Need help auditing your current wage practices or navigating overlapping jurisdictions? Reach out to legal counsel with expertise in California employment law for tailored guidance.

California’s fast-food industry is once again at a crossroads. Following the April 1, 2024, minimum wage increase to $20 per hour (as previously covered here), fast-food operators have struggled with higher labor costs, price increases, job losses, and store closures. Now, the Fast Food Council is considering another increase to $20.70 per hour, with a final vote expected in April or May 2025.

If the proposed wage hike is approved, fast-food employers will need to act quickly to adjust labor budgets, pricing strategies, and compliance measures. Here are five key steps operators should start considering now to prepare for another wage increase.

Five Steps Fast-Food Employers Should Start Considering Now

1. Review Payroll and Budget for the Potential Wage Increase

If the new $20.70 per hour wage is approved, employers must:

  • Ensure payroll systems are updated to reflect the new rate as soon as it takes effect.
  • Adjust labor budgets to account for increased wage costs.
  • Project financial impacts on operations, including potential reductions in hours, staffing, or menu price adjustments.

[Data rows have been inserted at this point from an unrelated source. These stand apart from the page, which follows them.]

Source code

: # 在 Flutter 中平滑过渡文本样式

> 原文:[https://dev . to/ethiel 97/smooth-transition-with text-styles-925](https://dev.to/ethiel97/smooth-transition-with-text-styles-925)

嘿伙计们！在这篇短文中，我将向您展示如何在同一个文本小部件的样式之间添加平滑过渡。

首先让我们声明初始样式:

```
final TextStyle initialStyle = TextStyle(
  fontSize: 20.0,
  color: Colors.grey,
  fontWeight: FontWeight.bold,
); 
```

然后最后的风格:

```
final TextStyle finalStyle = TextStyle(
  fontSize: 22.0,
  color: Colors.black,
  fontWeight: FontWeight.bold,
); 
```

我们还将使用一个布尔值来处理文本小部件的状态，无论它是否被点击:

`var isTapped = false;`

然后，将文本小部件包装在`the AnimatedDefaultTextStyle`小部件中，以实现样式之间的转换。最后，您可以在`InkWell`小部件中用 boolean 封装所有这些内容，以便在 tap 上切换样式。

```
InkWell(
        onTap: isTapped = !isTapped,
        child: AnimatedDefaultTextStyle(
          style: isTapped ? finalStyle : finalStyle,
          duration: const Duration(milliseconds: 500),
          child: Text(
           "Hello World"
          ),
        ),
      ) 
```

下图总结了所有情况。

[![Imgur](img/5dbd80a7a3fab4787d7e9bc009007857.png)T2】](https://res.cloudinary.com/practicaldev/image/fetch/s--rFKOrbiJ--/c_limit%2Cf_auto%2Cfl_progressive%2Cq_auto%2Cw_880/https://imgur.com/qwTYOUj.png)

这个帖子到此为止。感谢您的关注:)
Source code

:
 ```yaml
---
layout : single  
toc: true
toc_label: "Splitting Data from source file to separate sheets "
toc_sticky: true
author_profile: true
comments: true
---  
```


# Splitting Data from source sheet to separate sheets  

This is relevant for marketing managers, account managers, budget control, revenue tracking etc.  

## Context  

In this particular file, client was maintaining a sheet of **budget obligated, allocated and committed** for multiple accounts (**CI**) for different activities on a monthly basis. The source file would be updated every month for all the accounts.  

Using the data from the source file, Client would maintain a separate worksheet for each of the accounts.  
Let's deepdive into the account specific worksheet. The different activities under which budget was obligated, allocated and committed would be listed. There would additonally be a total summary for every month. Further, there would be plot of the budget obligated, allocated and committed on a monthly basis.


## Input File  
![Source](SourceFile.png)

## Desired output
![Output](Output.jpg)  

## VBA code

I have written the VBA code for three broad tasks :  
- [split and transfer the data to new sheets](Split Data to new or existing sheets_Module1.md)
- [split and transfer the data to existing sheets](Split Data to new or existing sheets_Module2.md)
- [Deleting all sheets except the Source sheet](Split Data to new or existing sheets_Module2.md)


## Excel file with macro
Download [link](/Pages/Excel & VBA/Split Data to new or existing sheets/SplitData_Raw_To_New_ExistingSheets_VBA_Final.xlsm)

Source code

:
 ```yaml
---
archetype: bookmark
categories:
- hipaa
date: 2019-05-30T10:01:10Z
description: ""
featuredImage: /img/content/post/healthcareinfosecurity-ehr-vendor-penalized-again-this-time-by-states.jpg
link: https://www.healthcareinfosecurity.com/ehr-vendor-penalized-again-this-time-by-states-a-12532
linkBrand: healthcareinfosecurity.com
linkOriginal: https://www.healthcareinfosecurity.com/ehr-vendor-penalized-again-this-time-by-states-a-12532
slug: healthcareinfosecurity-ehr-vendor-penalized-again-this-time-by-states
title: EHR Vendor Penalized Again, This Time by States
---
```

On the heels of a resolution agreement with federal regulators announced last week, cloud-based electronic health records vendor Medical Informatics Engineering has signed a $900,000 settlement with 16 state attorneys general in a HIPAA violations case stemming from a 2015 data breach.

2. Plan for Higher Overtime Costs

With a higher minimum wage, overtime rates will also increase:

  • 1.5x Overtime Pay: $31.05 per hour
  • 2x Double-Time Pay: $41.40 per hour

Employers should evaluate scheduling practices, limit unnecessary overtime, and consider staffing adjustments to manage costs.

3. Update Employee Notices and Pay Stubs

If the increase is approved, fast-food operators will need to:

  • Update employee notices as required by Labor Code section 2810.5 to reflect the new wage.
  • Ensure pay stubs are accurate, displaying the correct new hourly rate and applicable overtime calculations.

4. Assess the New Exempt Employee Salary Threshold

A higher minimum wage means exempt employees will also require a higher salary to maintain their exempt status. If the wage increases to $20.70 per hour, the new minimum salary for exempt employees in covered fast-food businesses will be:

$20.70 x 2 x 2,080 = $86,112

That means managers and other exempt employees would need to be paid at least $86,112 annually to remain exempt from overtime laws. Employers should start reviewing their exempt employee classifications now and determine if reclassification or salary adjustments will be necessary.

5. How Employers Are Responding to Rising Labor Costs

The latest economic data on California’s $20 per hour minimum wage highlights the widespread financial strain on fast-food operators, with job losses, reduced hours, and increased menu prices becoming unavoidable realities. According to a February 2025 report by Berkeley Research Group (BRG):

  • California’s fast-food sector lost 10,700 jobs (-1.9%) between June 2023 and June 2024, marking the worst employment trend in decades outside of economic recessions.
  • Nearly 89% of surveyed fast-food operators reduced employee hours in the first few months after the wage increase, and 87% expect to make further cuts in the next year.
  • Menu prices in California’s fast-food sector increased by 14.5% from September 2023 to October 2024, almost double the national average (8.2%), making fast food significantly more expensive for consumers.
  • 35% of operators reduced employee benefits, and automation adoption has increased as businesses look for ways to offset labor costs.

With the Fast Food Council now considering an increase to $20.70 per hour, these trends are expected to continue. Employers will likely make additional reductions in staffing and hours, further raise menu prices, and accelerate automation investments to maintain operations. More layoffs and restaurant closures could be on the horizon as businesses struggle to absorb rising labor costs.

What’s Next for Fast-Food Operators?

The Fast Food Council is expected to vote on the proposed wage increase in April or May 2025. If approved, employers will need to move quickly to implement changes and adjust business strategies to stay competitive.

By planning now, fast-food operators can mitigate financial strain, ensure compliance with labor laws, and make informed business decisions before the next potential wage increase takes effect.